• **EXERCISE PROMPT**: Please repeat all the entries. Nothing may differ.

• **INFORMATION PROVIDED**:
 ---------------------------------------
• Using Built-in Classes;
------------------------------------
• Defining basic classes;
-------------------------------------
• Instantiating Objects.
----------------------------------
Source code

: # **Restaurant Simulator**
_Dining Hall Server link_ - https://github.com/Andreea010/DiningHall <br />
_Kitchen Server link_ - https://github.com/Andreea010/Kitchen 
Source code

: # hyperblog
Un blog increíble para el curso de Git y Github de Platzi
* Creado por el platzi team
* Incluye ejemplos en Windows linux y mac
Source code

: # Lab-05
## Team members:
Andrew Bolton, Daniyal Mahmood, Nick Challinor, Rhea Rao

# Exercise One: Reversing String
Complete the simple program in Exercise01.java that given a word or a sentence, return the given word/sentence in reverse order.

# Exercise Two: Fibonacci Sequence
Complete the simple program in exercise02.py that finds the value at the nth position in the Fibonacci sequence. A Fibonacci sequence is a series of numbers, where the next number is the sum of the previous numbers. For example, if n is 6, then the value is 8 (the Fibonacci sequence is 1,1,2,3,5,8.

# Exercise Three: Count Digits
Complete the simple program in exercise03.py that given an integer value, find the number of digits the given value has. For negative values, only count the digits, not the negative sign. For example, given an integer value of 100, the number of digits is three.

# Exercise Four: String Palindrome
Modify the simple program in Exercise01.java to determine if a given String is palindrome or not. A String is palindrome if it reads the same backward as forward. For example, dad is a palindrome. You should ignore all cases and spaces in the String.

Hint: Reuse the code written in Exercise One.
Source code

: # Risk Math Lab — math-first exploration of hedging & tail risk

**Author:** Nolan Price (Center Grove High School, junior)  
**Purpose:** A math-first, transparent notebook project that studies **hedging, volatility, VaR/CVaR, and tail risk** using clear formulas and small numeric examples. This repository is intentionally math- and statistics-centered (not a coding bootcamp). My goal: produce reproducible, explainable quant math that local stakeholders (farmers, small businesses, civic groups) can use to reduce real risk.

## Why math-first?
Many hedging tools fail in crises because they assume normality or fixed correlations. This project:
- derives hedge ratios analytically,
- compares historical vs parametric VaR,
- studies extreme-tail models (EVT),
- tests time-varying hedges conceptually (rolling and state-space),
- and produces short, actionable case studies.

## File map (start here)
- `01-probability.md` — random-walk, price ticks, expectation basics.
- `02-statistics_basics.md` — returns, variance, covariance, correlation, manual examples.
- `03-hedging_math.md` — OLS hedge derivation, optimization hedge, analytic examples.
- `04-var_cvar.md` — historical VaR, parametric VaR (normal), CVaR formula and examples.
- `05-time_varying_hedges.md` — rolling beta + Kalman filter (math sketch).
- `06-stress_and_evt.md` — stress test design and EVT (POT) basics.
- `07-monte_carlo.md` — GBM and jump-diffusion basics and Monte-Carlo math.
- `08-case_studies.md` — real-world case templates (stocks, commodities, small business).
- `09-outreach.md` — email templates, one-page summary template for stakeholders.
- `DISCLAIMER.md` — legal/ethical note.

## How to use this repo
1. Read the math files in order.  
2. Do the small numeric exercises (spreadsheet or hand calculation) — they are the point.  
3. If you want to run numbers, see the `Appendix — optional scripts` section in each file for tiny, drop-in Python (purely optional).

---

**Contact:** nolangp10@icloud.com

• **REPLY**:
 ---------------------------------------
• Using Built-in Classes;
------------------------------------
• Defining basic classes;
-------------------------------------
• Instantiating Objects.
----------------------------------
Source code

: # **Restaurant Simulator**
_Dining Hall Server link_ - https://github.com/Andreea010/DiningHall <br />
_Kitchen Server link_ - https://github.com/Andreea010/Kitchen 
Source code

: # hyperblog
Un blog increíble para el curso de Git y Github de Platzi
* Creado por el platzi team
* Incluye ejemplos en Windows linux y mac
Source code

: # Lab-05
## Team members:
Andrew Bolton, Daniyal Mahmood, Nick Challinor, Rhea Rao

# Exercise One: Reversing String
Complete the simple program in Exercise01.java that given a word or a sentence, return the given word/sentence in reverse order.

# Exercise Two: Fibonacci Sequence
Complete the simple program in exercise02.py that finds the value at the nth position in the Fibonacci sequence. A Fibonacci sequence is a series of numbers, where the next number is the sum of the previous numbers. For example, if n is 6, then the value is 8 (the Fibonacci sequence is 1,1,2,3,5,8.

# Exercise Three: Count Digits
Complete the simple program in exercise03.py that given an integer value, find the number of digits the given value has. For negative values, only count the digits, not the negative sign. For example, given an integer value of 100, the number of digits is three.

# Exercise Four: String Palindrome
Modify the simple program in Exercise01.java to determine if a given String is palindrome or not. A String is palindrome if it reads the same backward as forward. For example, dad is a palindrome. You should ignore all cases and spaces in the String.

Hint: Reuse the code written in Exercise One.
Source code

: # Risk Math Lab — math-first exploration of hedging & tail risk

**Author:** Nolan Price (Center Grove High School, junior)  
**Purpose:** A math-first, transparent notebook project that studies **hedging, volatility, VaR/CVaR, and tail risk** using clear formulas and small numeric examples. This repository is intentionally math- and statistics-centered (not a coding bootcamp). My goal: produce reproducible, explainable quant math that local stakeholders (farmers, small businesses, civic groups) can use to reduce real risk.

## Why math-first?
Many hedging tools fail in crises because they assume normality or fixed correlations. This project:
- derives hedge ratios analytically,
- compares historical vs parametric VaR,
- studies extreme-tail models (EVT),
- tests time-varying hedges conceptually (rolling and state-space),
- and produces short, actionable case studies.

## File map (start here)
- `01-probability.md` — random-walk, price ticks, expectation basics.
- `02-statistics_basics.md` — returns, variance, covariance, correlation, manual examples.
- `03-hedging_math.md` — OLS hedge derivation, optimization hedge, analytic examples.
- `04-var_cvar.md` — historical VaR, parametric VaR (normal), CVaR formula and examples.
- `05-time_varying_hedges.md` — rolling beta + Kalman filter (math sketch).
- `06-stress_and_evt.md` — stress test design and EVT (POT) basics.
- `07-monte_carlo.md` — GBM and jump-diffusion basics and Monte-Carlo math.
- `08-case_studies.md` — real-world case templates (stocks, commodities, small business).
- `09-outreach.md` — email templates, one-page summary template for stakeholders.
- `DISCLAIMER.md` — legal/ethical note.

## How to use this repo
1. Read the math files in order.  
2. Do the small numeric exercises (spreadsheet or hand calculation) — they are the point.  
3. If you want to run numbers, see the `Appendix — optional scripts` section in each file for tiny, drop-in Python (purely optional).

---

**Contact:** nolangp10@icloud.com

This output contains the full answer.